Description of a tPEMF Treatment 1. The device is turned on by a switch, and the self-contained timer is started. 2. The loop is laid on the patient where the clinical problem is located ), directly or maintained within a few centimeters of the surface of the tissue, as the fields generated will penetrate dressings, casts, etc.. An affected part of the body, such as an appendage or neck, may also be placed also within the loop). No heat is generated by the pulsed signal. It is important that the loop be kept at least 6 inches away from metal cages sides or metal floor and metal tables, to prevent interference with the electromagnetic signal. If there is a large amount of metal within the patient it will still be effective but the metal can act as a shield from the incoming signal.

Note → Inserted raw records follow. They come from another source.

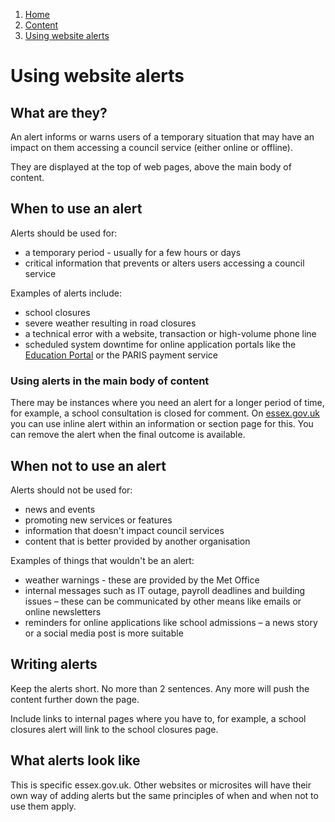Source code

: 1. [Home](/docs/core/contents)
2. [Content](docs/core/content/overview)
3. [Using website alerts](#)

# Using website alerts

## What are they?

An alert informs or warns users of a temporary situation that may have an impact on them accessing a council service (either online or offline).

They are displayed at the top of web pages, above the main body of content.

## When to use an alert

Alerts should be used for:

- a temporary period - usually for a few hours or days
- critical information that prevents or alters users accessing a council service

Examples of alerts include:

- school closures
- severe weather resulting in road closures
- a technical error with a website, transaction or high-volume phone line
- scheduled system downtime for online application portals like the [Education Portal](https://emsonline.essexcc.gov.uk/CitizenPortal_LIVE/Account/Login?ReturnUrl=/CitizenPortal_LIVE/) or the PARIS payment service

### Using alerts in the main body of content

There may be instances where you need an alert for a longer period of time, for example, a school consultation is closed for comment. On [essex.gov.uk](https://www.essex.gov.uk/) you can use inline alert within an information or section page for this. You can remove the alert when the final outcome is available.  

## When not to use an alert

Alerts should not be used for:

- news and events
- promoting new services or features
- information that doesn't impact council services
- content that is better provided by another organisation

Examples of things that wouldn't be an alert:

- weather warnings - these are provided by the Met Office 
- internal messages such as IT outage, payroll deadlines and building issues – these can be communicated by other means like emails or online newsletters 
- reminders for online applications like school admissions – a news story or a social media post is more suitable

## Writing alerts

Keep the alerts short. No more than 2 sentences. Any more will push the content further down the page.

Include links to internal pages where you have to, for example, a school closures alert will link to the school closures page.

## What alerts look like

This is specific essex.gov.uk. Other websites or microsites will have their own way of adding alerts but the same principles of when and when not to use them apply.
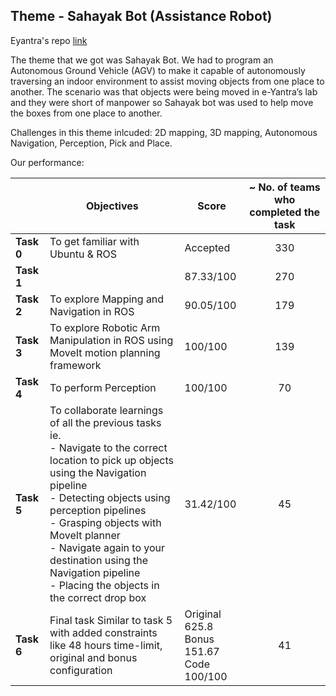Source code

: ## Theme - Sahayak Bot (Assistance Robot)
Eyantra's repo [link](https://github.com/vishalgpt579/sahayak_bot)

The theme that we got was Sahayak Bot. We had to program an Autonomous Ground Vehicle (AGV) to make it capable of autonomously traversing an indoor environment to assist moving objects from one place to another. The scenario was that objects were being moved in e-Yantra’s lab and they were short of manpower so Sahayak bot was used to help move the boxes from one place to another.

Challenges in this theme inlcuded: 2D mapping, 3D mapping, Autonomous Navigation, Perception, Pick and Place.

Our performance:

|               | Objectives                                                                                                                                                                                                                                                                                                                                                                  | Score                                               | ~ No. of teams who completed the task |
|---------------|-----------------------------------------------------------------------------------------------------------------------------------------------------------------------------------------------------------------------------------------------------------------------------------------------------------------------------------------------------------------------------|-----------------------------------------------------|:-------------------------------------:|
| <b>Task 0</b> | To get familiar with Ubuntu & ROS                                                                                                                                                                                                                                                                                                                                           |                       Accepted                      |                  330                  |
| <b>Task 1</b> |                                                                                                                                                                                                                                                                                                                                                                             |                      87.33/100                      |                  270                  |
| <b>Task 2</b> | To explore Mapping and Navigation in ROS                                                                                                                                                                                                                                                                                                                                    |                      90.05/100                      |                  179                  |
| <b>Task 3</b> | To explore Robotic Arm Manipulation in ROS using MoveIt motion planning framework                                                                                                                                                                                                                                                                                           |                       100/100                       |                  139                  |
| <b>Task 4</b> | To perform Perception                                                                                                                                                                                                                                                                                                                                                       |                       100/100                       |                   70                  |
| <b>Task 5</b> | To collaborate learnings of all the previous tasks ie.<br />- Navigate to the correct location to pick up objects  using the Navigation pipeline<br />- Detecting objects using perception pipelines<br />- Grasping objects with MoveIt planner<br />- Navigate again to your destination using the Navigation pipeline<br />- Placing the objects in the correct drop box |                      31.42/100                      |                   45                  |
| <b>Task 6</b> | Final task Similar to task 5 with added constraints like 48 hours time-limit, original and bonus configuration                                                                                                                                                                                                                                                              | Original 625.8<br />Bonus 151.67 <br />Code 100/100 |                   41                  |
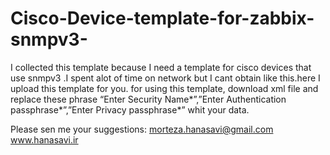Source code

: # Cisco-Device-template-for-zabbix-snmpv3-
I collected this template because I need a template for cisco devices that use snmpv3 .I spent alot of time on network but I cant obtain like this.here I upload this template for you. for using this template, download xml file and replace these phrase “Enter Security Name*”,”Enter Authentication passphrase*”,”Enter Privacy passphrase*” whit your data.


Please sen me your suggestions:
morteza.hanasavi@gmail.com
www.hanasavi.ir
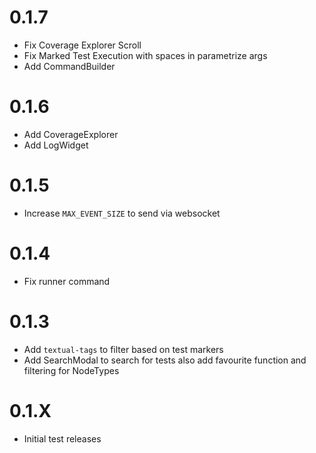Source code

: # 0.1.7
- Fix Coverage Explorer Scroll
- Fix Marked Test Execution with spaces in parametrize args
- Add CommandBuilder

# 0.1.6
- Add CoverageExplorer
- Add LogWidget

# 0.1.5
- Increase `MAX_EVENT_SIZE` to send via websocket

# 0.1.4
- Fix runner command

# 0.1.3
- Add `textual-tags` to filter based on test markers
- Add SearchModal to search for tests also add favourite function
and filtering for NodeTypes

# 0.1.X
- Initial test releases
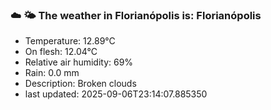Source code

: ### ☁️ 🌤️  The weather in Florianópolis is: Florianópolis

- Temperature: 12.89°C
- On flesh: 12.04°C
- Relative air humidity: 69%
- Rain: 0.0 mm
- Description: Broken clouds
- last updated: 2025-09-06T23:14:07.885350
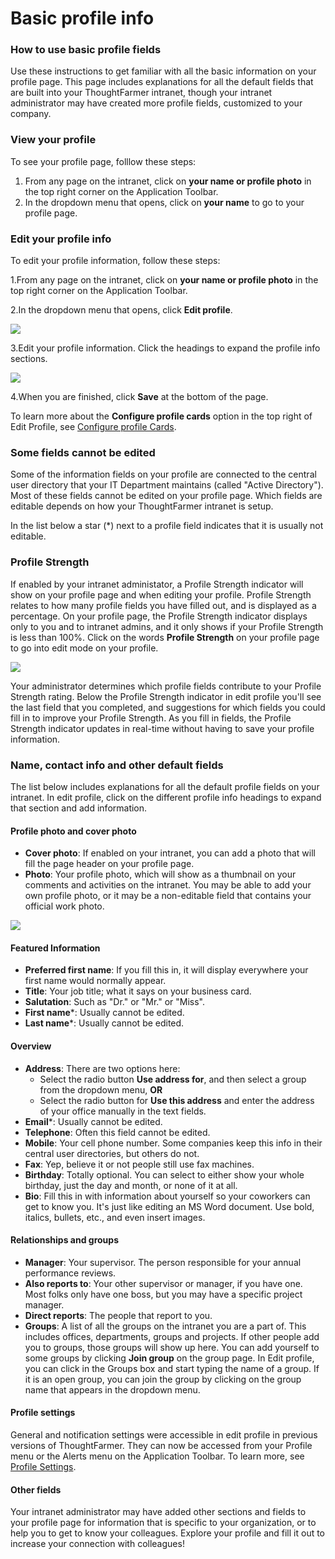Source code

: # Basic profile info



### How to use basic profile fields

Use these instructions to get familiar with all the basic information on your profile page. This page includes explanations for all the default fields that are built into your ThoughtFarmer intranet, though your intranet administrator may have created more profile fields, customized to your company.

### View your profile

To see your profile page, folllow these steps:

1. From any page on the intranet, click on **your name or profile photo** in the top right corner on the Application Toolbar.
2. In the dropdown menu that opens, click on **your name** to go to your profile page.

### Edit your profile info

To edit your profile information, follow these steps:

1.From any page on the intranet, click on **your name or profile photo** in the top right corner on the Application Toolbar.

2.In the dropdown menu that opens, click **Edit profile**.  
  


![](../../.gitbook/assets/1%20%2859%29.png)

3.Edit your profile information. Click the headings to expand the profile info sections.

![](../../.gitbook/assets/2%20%2823%29.jpg)



4.When you are finished, click **Save** at the bottom of the page.

To learn more about the **Configure profile cards** option in the top right of Edit Profile, see [Configure profile Cards](configure-profile-cards.md).

### Some fields cannot be edited

Some of the information fields on your profile are connected to the central user directory that your IT Department maintains \(called "Active Directory"\). Most of these fields cannot be edited on your profile page. Which fields are editable depends on how your ThoughtFarmer intranet is setup.  
  
In the list below a star \(\*\) next to a profile field indicates that it is usually not editable.

### Profile Strength

If enabled by your intranet administator, a Profile Strength indicator will show on your profile page and when editing your profile. Profile Strength relates to how many profile fields you have filled out, and is displayed as a percentage. On your profile page, the Profile Strength indicator displays only to you and to intranet admins, and it only shows if your Profile Strength is less than 100%. Click on the words **Profile Strength** on your profile page to go into edit mode on your profile.

![](../../.gitbook/assets/3%20%2817%29.jpg)



Your administrator determines which profile fields contribute to your Profile Strength rating. Below the Profile Strength indicator in edit profile you'll see the last field that you completed, and suggestions for which fields you could fill in to improve your Profile Strength. As you fill in fields, the Profile Strength indicator updates in real-time without having to save your profile information.

### Name, contact info and other default fields

The list below includes explanations for all the default profile fields on your intranet. In edit profile, click on the different profile info headings to expand that section and add information.

#### Profile photo and cover photo

* **Cover photo**: If enabled on your intranet, you can add a photo that will fill the page header on your profile page.
* **Photo**: Your profile photo, which will show as a thumbnail on your comments and activities on the intranet. You may be able to add your own profile photo, or it may be a non-editable field that contains your official work photo.

![](../../.gitbook/assets/4%20%2828%29.jpg)

#### Featured Information

* **Preferred first name**: If you fill this in, it will display everywhere your first name would normally appear.
* **Title**: Your job title; what it says on your business card.
* **Salutation**: Such as "Dr." or "Mr." or "Miss".
* **First name**\*: Usually cannot be edited.
* **Last name**\*: Usually cannot be edited.

#### Overview

* **Address**: There are two options here:
  * Select the radio button **Use address for**, and then select a group from the dropdown menu, **OR**
  * Select the radio button for **Use this address** and enter the address of your office manually in the text fields.
* **Email**\*: Usually cannot be edited.
* **Telephone**: Often this field cannot be edited.
* **Mobile**: Your cell phone number. Some companies keep this info in their central user directories, but others do not.
* **Fax**: Yep, believe it or not people still use fax machines.
* **Birthday**: Totally optional. You can select to either show your whole birthday, just the day and month, or none of it at all.
* **Bio**: Fill this in with information about yourself so your coworkers can get to know you. It's just like editing an MS Word document. Use bold, italics, bullets, etc., and even insert images.

#### Relationships and groups

* **Manager**: Your supervisor. The person responsible for your annual performance reviews.
* **Also reports to**: Your other supervisor or manager, if you have one. Most folks only have one boss, but you may have a specific project manager.
* **Direct reports**: The people that report to you.
* **Groups**: A list of all the groups on the intranet you are a part of. This includes offices, departments, groups and projects. If other people add you to groups, those groups will show up here. You can add yourself to some groups by clicking **Join group** on the group page. In Edit profile, you can click in the Groups box and start typing the name of a group. If it is an open group, you can join the group by clicking on the group name that appears in the dropdown menu.

#### Profile settings

General and notification settings were accessible in edit profile in previous versions of ThoughtFarmer. They can now be accessed from your Profile menu or the Alerts menu on the Application Toolbar. To learn more, see [Profile Settings](profile-settings.md).

#### Other fields

Your intranet administrator may have added other sections and fields to your profile page for information that is specific to your organization, or to help you to get to know your colleagues. Explore your profile and fill it out to increase your connection with colleagues!


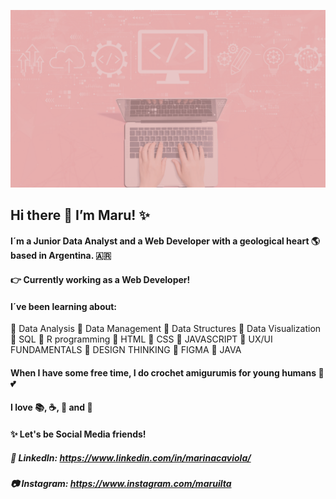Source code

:  ![header](https://github.com/maruilta/maruilta/blob/main/master/header_tech_pink.png)

## Hi there 👋 I’m  Maru! :sparkles:
#### I´m a Junior Data Analyst and a Web Developer with a geological heart :earth_americas: based in Argentina. 🇦🇷
#### :point_right: Currently working as a Web Developer!

#### I´ve been learning about:
 :pushpin: Data Analysis
 :pushpin: Data Management
 :pushpin: Data Structures
 :pushpin: Data Visualization
 :pushpin: SQL
 :pushpin: R programming
 :pushpin: HTML 
 :pushpin: CSS
 :pushpin: JAVASCRIPT
 :pushpin: UX/UI FUNDAMENTALS
 :pushpin: DESIGN THINKING
 :pushpin: FIGMA
 :pushpin: JAVA
 

#### When I have some free time, I do crochet amigurumis for young humans :baby: :two_hearts:
#### I love :books:, :coffee:, :chocolate_bar: and :icecream:

#### :sparkles: Let's be Social Media friends! 
##### :school_satchel: LinkedIn: https://www.linkedin.com/in/marinacaviola/
##### :camera: Instagram: https://www.instagram.com/maruilta









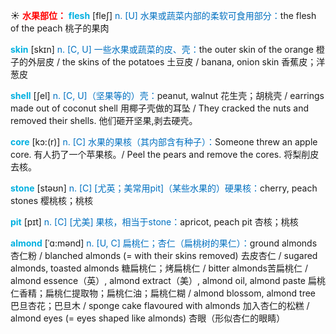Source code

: ☀ <font color="red">**水果部位：**</font>
<font color="sky blue">**flesh**</font> [fleʃ] 
<font color="#0070c0">n. [U] 水果或蔬菜内部的柔软可食用部分：</font>the flesh of the peach 桃子的果肉

<font color="sky blue">**skin**</font> [skɪn] 
<font color="#0070c0">n. [C, U] 一些水果或蔬菜的皮、壳：</font>the outer skin of the orange 橙子的外层皮 / the skins of the potatoes 土豆皮 / banana, onion skin 香蕉皮；洋葱皮
            
<font color="sky blue">**shell**</font> [ʃel]
<font color="#0070c0">n. [C, U]（坚果等的）壳：</font>peanut, walnut 花生壳；胡桃壳 / earrings made out of coconut shell 用椰子壳做的耳坠 / They cracked the nuts and removed their shells. 他们砸开坚果,剥去硬壳。         

<font color="sky blue">**core**</font> [kɔ:(r)]
<font color="#0070c0">n. [C] 水果的果核（其内部含有种子）：</font>Someone threw an apple core. 有人扔了一个苹果核。/ Peel the pears and remove the cores. 将梨削皮去核。

<font color="sky blue">**stone**</font> [stəʊn] 
<font color="#0070c0">n. [C] [尤英；美常用pit]（某些水果的）硬果核：</font>cherry, peach stones 樱桃核；桃核
           
<font color="sky blue">**pit**</font> [pɪt]
<font color="#0070c0">n. [C] [尤美] 果核，相当于stone：</font>apricot, peach pit 杏核；桃核
           
<font color="sky blue">**almond**</font> [ˈɑ:mənd]
<font color="#0070c0">n. [U, C] 扁桃仁；杏仁（扁桃树的果仁）：</font>ground almonds 杏仁粉 / blanched almonds (= with their skins removed) 去皮杏仁 / sugared almonds, toasted almonds 糖扁桃仁；烤扁桃仁 / bitter almonds苦扁桃仁 / almond essence（英）, almond extract（美）, almond oil, almond paste 扁桃仁香精；扁桃仁提取物；扁桃仁油；扁桃仁糊 / almond blossom, almond tree 巴旦杏花；巴旦木 / sponge cake flavoured with almonds 加入杏仁的松糕 / almond eyes (= eyes shaped like almonds) 杏眼（形似杏仁的眼睛）
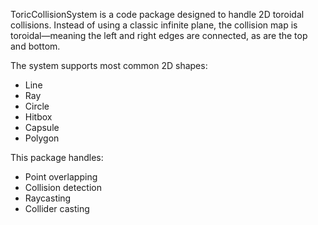 ToricCollisionSystem  is a code package designed to handle 2D toroidal collisions. Instead of using a classic infinite plane, the collision map is toroidal—meaning the left and right edges are connected, as are the top and bottom.

The system supports most common 2D shapes:
- Line
- Ray
- Circle
- Hitbox
- Capsule
- Polygon

This package handles:
- Point overlapping
- Collision detection
- Raycasting
- Collider casting

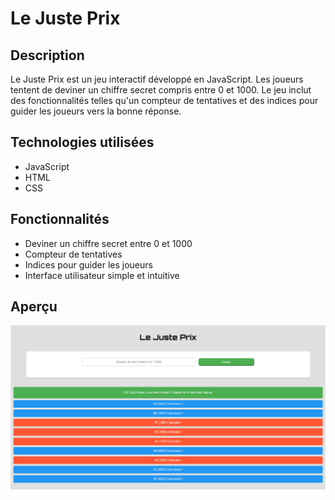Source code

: # Le Juste Prix

## Description

Le Juste Prix est un jeu interactif développé en JavaScript. Les joueurs tentent de deviner un chiffre secret compris entre 0 et 1000. Le jeu inclut des fonctionnalités telles qu'un compteur de tentatives et des indices pour guider les joueurs vers la bonne réponse.

## Technologies utilisées

- JavaScript
- HTML
- CSS

## Fonctionnalités

- Deviner un chiffre secret entre 0 et 1000
- Compteur de tentatives
- Indices pour guider les joueurs
- Interface utilisateur simple et intuitive

## Aperçu

![Aperçu du jeu Le Juste Prix](/assets/juste-prix.png)
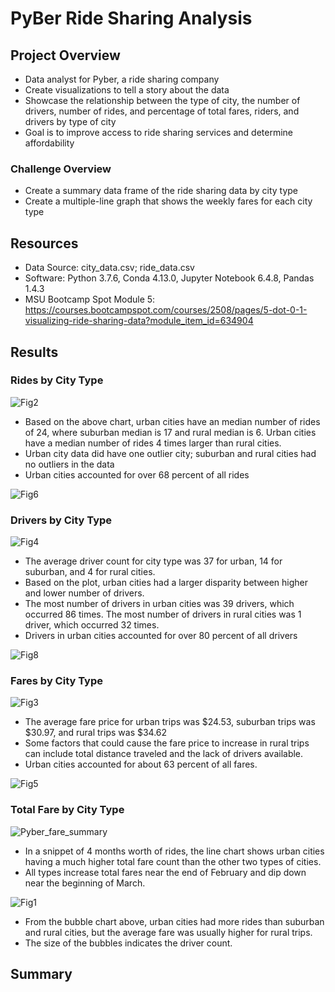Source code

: # PyBer Ride Sharing Analysis

## Project Overview
- Data analyst for Pyber, a ride sharing company 
- Create visualizations to tell a story about the data
- Showcase the relationship between the type of city, the number of drivers, number of rides, and percentage of total fares, riders, and drivers by type of city
- Goal is to improve access to ride sharing services and determine affordability


### Challenge Overview
- Create a summary data frame of the ride sharing data by city type
- Create a multiple-line graph that shows the weekly fares for each city type

## Resources
- Data Source: city_data.csv; ride_data.csv
- Software: Python 3.7.6, Conda 4.13.0, Jupyter Notebook 6.4.8, Pandas 1.4.3
- MSU Bootcamp Spot Module 5: https://courses.bootcampspot.com/courses/2508/pages/5-dot-0-1-visualizing-ride-sharing-data?module_item_id=634904

## Results

### Rides by City Type
![Fig2](https://user-images.githubusercontent.com/104038813/178518395-8f56e4e4-d136-4c6f-86ab-41d8c8a20fd3.png)

- Based on the above chart, urban cities have an median number of rides of 24, where suburban median is 17 and rural median is 6. Urban cities have a median number of rides 4 times larger than rural cities. 
- Urban city data did have one outlier city; suburban and rural cities had no outliers in the data
- Urban cities accounted for over 68 percent of all rides

![Fig6](https://user-images.githubusercontent.com/104038813/178520752-7ed1a678-b88b-433c-b110-977adfc3dad5.png)

### Drivers by City Type

![Fig4](https://user-images.githubusercontent.com/104038813/178519522-e0dfe0a6-6e43-45d7-891f-468fcee7b251.png)

- The average driver count for city type was 37 for urban, 14 for suburban, and 4 for rural cities. 
- Based on the plot, urban cities had a larger disparity between higher and lower number of drivers. 
- The most number of drivers in urban cities was 39 drivers, which occurred 86 times. The most number of drivers in rural cities was  1 driver, which occurred 32 times. 
- Drivers in urban cities accounted for over 80 percent of all drivers

![Fig8](https://user-images.githubusercontent.com/104038813/178521235-81ab10c7-1931-49d4-b55c-751dbe2663d5.png)


### Fares by City Type

![Fig3](https://user-images.githubusercontent.com/104038813/178522174-4eb994e3-eca0-4bb0-9570-d0f6480c9de7.png)

- The average fare price for urban trips was $24.53, suburban trips was $30.97, and rural trips was $34.62
- Some factors that could cause the fare price to increase in rural trips can include total distance traveled and the lack of drivers available. 
- Urban cities accounted for about 63 percent of all fares.

![Fig5](https://user-images.githubusercontent.com/104038813/178522802-3136d3c6-9c70-440d-beed-ef960a2df126.png)

### Total Fare by City Type
![Pyber_fare_summary](https://user-images.githubusercontent.com/104038813/178523279-c12c8b87-1a67-452b-ab55-714a60eca948.png)

- In a snippet of 4 months worth of rides, the line chart shows urban cities having a much higher total fare count than the other two types of cities. 
- All types increase total fares near the end of February and dip down near the beginning of March.

![Fig1](https://user-images.githubusercontent.com/104038813/178523300-ed1c3331-54be-42aa-9b69-3f7b8e65e05c.png)

- From the bubble chart above, urban cities had more rides than suburban and rural cities, but the average fare was usually higher for rural trips.
- The size of the bubbles indicates the driver count.


## Summary

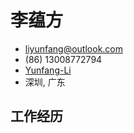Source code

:# 李蕴方

- <liyunfang@outlook.com>
- (86) 13008772794
- [Yunfang-Li](https://www.linkedin.com/in/yunfang-li-3ba402ba/)
- 深圳, 广东

## 工作经历
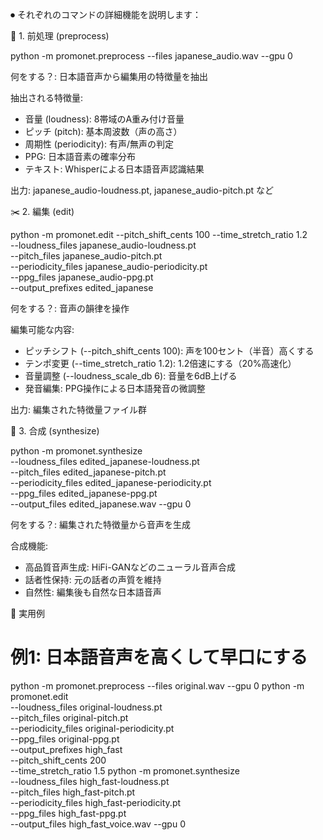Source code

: ⏺ それぞれのコマンドの詳細機能を説明します：

  🎵 1. 前処理 (preprocess)

  python -m promonet.preprocess --files japanese_audio.wav --gpu 0

  何をする？: 日本語音声から編集用の特徴量を抽出

  抽出される特徴量:
  - 音量 (loudness): 8帯域のA重み付け音量
  - ピッチ (pitch): 基本周波数（声の高さ）
  - 周期性 (periodicity): 有声/無声の判定
  - PPG: 日本語音素の確率分布
  - テキスト: Whisperによる日本語音声認識結果

  出力: japanese_audio-loudness.pt, japanese_audio-pitch.pt など

  ✂️ 2. 編集 (edit)

  python -m promonet.edit --pitch_shift_cents 100 --time_stretch_ratio 1.2 \
      --loudness_files japanese_audio-loudness.pt \
      --pitch_files japanese_audio-pitch.pt \
      --periodicity_files japanese_audio-periodicity.pt \
      --ppg_files japanese_audio-ppg.pt \
      --output_prefixes edited_japanese

  何をする？: 音声の韻律を操作

  編集可能な内容:
  - ピッチシフト (--pitch_shift_cents 100): 声を100セント（半音）高くする
  - テンポ変更 (--time_stretch_ratio 1.2): 1.2倍速にする（20%高速化）
  - 音量調整 (--loudness_scale_db 6): 音量を6dB上げる
  - 発音編集: PPG操作による日本語発音の微調整

  出力: 編集された特徴量ファイル群

  🎤 3. 合成 (synthesize)

  python -m promonet.synthesize \
      --loudness_files edited_japanese-loudness.pt \
      --pitch_files edited_japanese-pitch.pt \
      --periodicity_files edited_japanese-periodicity.pt \
      --ppg_files edited_japanese-ppg.pt \
      --output_files edited_japanese.wav --gpu 0

  何をする？: 編集された特徴量から音声を生成

  合成機能:
  - 高品質音声生成: HiFi-GANなどのニューラル音声合成
  - 話者性保持: 元の話者の声質を維持
  - 自然性: 編集後も自然な日本語音声

  🔄 実用例

  # 例1: 日本語音声を高くして早口にする
  python -m promonet.preprocess --files original.wav --gpu 0
  python -m promonet.edit \
      --loudness_files original-loudness.pt \
      --pitch_files original-pitch.pt \
      --periodicity_files original-periodicity.pt \
      --ppg_files original-ppg.pt \
      --output_prefixes high_fast \
      --pitch_shift_cents 200 \
      --time_stretch_ratio 1.5
  python -m promonet.synthesize \
      --loudness_files high_fast-loudness.pt \
      --pitch_files high_fast-pitch.pt \
      --periodicity_files high_fast-periodicity.pt \
      --ppg_files high_fast-ppg.pt \
      --output_files high_fast_voice.wav --gpu 0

Therefore the loop should be placed where the shielding will be minimized by the anatomic location. As an example, if there is a large bone plate on the lateral aspect of the femur then the loop should be placed on the medial side of the leg when providing treatments. Simply re-orient the loop so the volume of the metal in the field is minimized. After 15 minutes treatment is complete and the device is manually turned off. For further information the reader is encouraged to visit the following web site: www.assisianimalhealth.com.
Veterinary Clinical Experience with tPEMF Case Inclusion: We (Crowe and McCauley) began to document and track the small animal cases reported here after witnessing dramatic results in our own practices. Investigation began independently in April, 2009). Other investigators added treated cases as well. We treated any patient having recognized pain, edema, or redness, traumatic wound, a surgical procedure or condition thought to be involved with inflammation. This included both acute and chronic conditions. A total of 80 patients were observed with a positive response in most (70) and with a common verbal responses from both owners and veterinarian as “fantastic “and “amazing”. We present 5 illustrative cases below.
Methods and Materials: Treatment was administered both in the office, and/or by the owner after discharge home using the portable device (see individual reports, below). In all cases the loop was placed over the area where pain, edema, or redness was present and held in that location or temporarily taped in place for about 15 minutes. Clinical changes in the patient’s demeanor, actions, breathing characteristics, visible redness or swelling, or any other physical signs were observed and recorded. When appropriate, we applied a 10-point pain scale developed by McCauley to compare pain before and after therapy (Table I). As appropriate, owners were asked to report observations, and to provide a pain scale number pre- and post-treatment. These observations, as well as those made by the authors were compiled. In some cases the changes in pain scale were arrived at after only a single in-office treatment. In others patients received as many as 30 total treatments, 2 or 3 times each day for 15 days. Where multiple applications were performed the lowest and highest scale numbers were reported for the comparison.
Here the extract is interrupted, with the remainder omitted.